Questa legge confluì nell’art.401 del T.U. del 16 aprile 1994 n. 297 (profondamente modificato dalla L.124/1999) mantenendo le caretteristiche iniziali dei requisiti. La sentenza del Consiglio di Stato sez. 6a del 12 maggio 1994, n. 756 negò però l’accesso nei ruoli magistrali agli insegnanti di religione attraverso il “doppio canale” precisando che “detti insegnanti - costituendo nell’ordinamento scolastico una categoria speciale posta ai margini dell’organizzazione scolastica e caratterizzata dalla peculiarità della materia insegnata - non appartengono al ruolo dei docenti statali né sono destinati a transitare in essi”.

Anche se questo parere negativo per gli insegnanti di religione è precedente rispetto alla L.186 del 2003 che ha istituito lo statuto giuridico degli insegnanti di religione e al primo e unico concorso del 2004, rimarrebbe la difficoltà del possesso dei due requisiti: la procedura, valida solo per quanti avessero già superato una prova selettiva, sarebbe eventualmente adattabile unicamente agli idonei 2004. Da aggiungere anche che il sistema di reclutamento per i docenti delle varie discipline, successivamente, ha conosciuto tutti i passaggi che hanno condotto alla difficile situazione attuale culminante con il DL 36/2022, poi convertito nella Legge 79/2022 del 29 giugno scorso, che ha posto un blocco definitivo alla reintroduzione del “doppio canale” prevedendo con gli art. 44-46 un modello unitario di formazione, abilitazione e accesso ai ruoli dello Stato.

Recentemente, dopo tanto tempo, il Decreto Sostegni Bis ha istituito un nuovo concorso straordinario dedicato ai precari di altre discipline nel quale uno dei requisiti di accesso sono state tre annualità di servizio negli ultimi cinque anni: il Concorso straordinario bis, ancora in via di svolgimento.

Le motivazioni per cui anche gli insegnanti di religione possono richiedere una prova senza voto minimo possono riferirsi alle recenti procedure dello straordinario bis, che escludono la natura selettiva per chi abbia superato i 36 mesi di servizio negli ultimi cinque anni.

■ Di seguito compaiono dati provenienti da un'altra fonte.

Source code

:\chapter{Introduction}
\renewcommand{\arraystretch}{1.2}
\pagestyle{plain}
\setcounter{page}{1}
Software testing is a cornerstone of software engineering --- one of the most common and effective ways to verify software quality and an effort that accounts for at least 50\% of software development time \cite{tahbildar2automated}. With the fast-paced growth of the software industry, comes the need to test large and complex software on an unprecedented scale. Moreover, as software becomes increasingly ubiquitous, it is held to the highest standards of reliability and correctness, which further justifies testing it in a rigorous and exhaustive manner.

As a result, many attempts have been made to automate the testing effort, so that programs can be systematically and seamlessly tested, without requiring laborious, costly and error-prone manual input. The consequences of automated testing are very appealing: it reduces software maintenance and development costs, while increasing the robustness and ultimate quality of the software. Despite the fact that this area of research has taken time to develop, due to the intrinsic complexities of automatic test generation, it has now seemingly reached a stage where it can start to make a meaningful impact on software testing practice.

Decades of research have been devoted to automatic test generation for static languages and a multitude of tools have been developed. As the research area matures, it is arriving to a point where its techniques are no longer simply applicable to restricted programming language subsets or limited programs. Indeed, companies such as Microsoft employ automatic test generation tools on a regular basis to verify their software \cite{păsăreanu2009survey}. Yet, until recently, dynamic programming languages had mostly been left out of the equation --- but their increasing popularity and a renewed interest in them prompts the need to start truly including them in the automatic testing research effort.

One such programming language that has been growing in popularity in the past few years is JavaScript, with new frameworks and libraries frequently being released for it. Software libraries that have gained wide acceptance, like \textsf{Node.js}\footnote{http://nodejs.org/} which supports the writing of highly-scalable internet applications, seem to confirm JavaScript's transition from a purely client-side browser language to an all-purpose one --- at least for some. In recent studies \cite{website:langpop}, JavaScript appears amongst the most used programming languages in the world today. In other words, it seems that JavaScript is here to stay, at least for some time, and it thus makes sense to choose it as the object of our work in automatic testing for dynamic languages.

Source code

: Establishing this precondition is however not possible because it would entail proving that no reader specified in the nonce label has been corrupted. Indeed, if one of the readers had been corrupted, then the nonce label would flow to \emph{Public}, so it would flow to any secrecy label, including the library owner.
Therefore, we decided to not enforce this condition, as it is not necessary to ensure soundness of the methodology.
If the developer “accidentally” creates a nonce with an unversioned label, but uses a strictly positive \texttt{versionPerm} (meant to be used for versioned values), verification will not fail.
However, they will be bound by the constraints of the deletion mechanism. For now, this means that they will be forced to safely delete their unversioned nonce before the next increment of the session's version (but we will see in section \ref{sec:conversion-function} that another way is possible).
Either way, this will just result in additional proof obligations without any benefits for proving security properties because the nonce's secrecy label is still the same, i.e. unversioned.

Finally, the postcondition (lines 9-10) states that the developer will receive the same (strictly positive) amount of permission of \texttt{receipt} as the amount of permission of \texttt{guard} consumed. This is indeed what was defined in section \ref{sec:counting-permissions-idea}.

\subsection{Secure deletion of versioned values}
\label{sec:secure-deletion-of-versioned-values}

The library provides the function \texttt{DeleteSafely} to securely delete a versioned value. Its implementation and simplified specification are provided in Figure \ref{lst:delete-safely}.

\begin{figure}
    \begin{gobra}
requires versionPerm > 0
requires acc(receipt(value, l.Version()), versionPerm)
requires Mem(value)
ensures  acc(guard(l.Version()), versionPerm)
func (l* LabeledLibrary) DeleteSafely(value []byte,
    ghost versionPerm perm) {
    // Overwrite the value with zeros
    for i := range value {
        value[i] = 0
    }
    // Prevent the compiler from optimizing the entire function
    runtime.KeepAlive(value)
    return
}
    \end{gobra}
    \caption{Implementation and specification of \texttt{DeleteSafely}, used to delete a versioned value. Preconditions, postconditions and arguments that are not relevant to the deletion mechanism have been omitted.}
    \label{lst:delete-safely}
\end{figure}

Il concorso straordinario bis di cui al comma 9bis del DL 73/2021 si basa su prova orale (non c’è punteggio minimo) e valutazione titoli. Supera il concorso chi, sommando i punteggi, si colloca nel numero dei posti a bando. Per gli insegnanti di religione cattolica che parteciperebbero alla eventuale procedura straordinaria è prevista anche la graduatoria a scorrimento, dunque tutti supererebbero il concorso, anche chi prendesse 0 punti per la prova, semplicemente si collocherebbe in una posizione differente della graduatoria che può allontanare, un poco nel tempo, l’accesso ai ruoli dello Stato.

Il fatto che sia stata concessa una quota del 50% (tanto sproporzionata rispetto alla situazione reale data dall’assenza di concorsi per un periodo di tempo così lungo) per le procedure ordinarie potrebbe risultare, ora, un compromesso accettabile, ma che le critiche insistano ancora su altri elementi, meno pertinenti, e si concentrino sulla natura della prova prevista per lo straordinario, su cui è possibile impegnarsi e lavorare in sede di bando, evidenzia che ad oggi non è stata compresa la vera insidia nascosta nella formulazione della legge e che è rimasta quasi immutata sin da principio.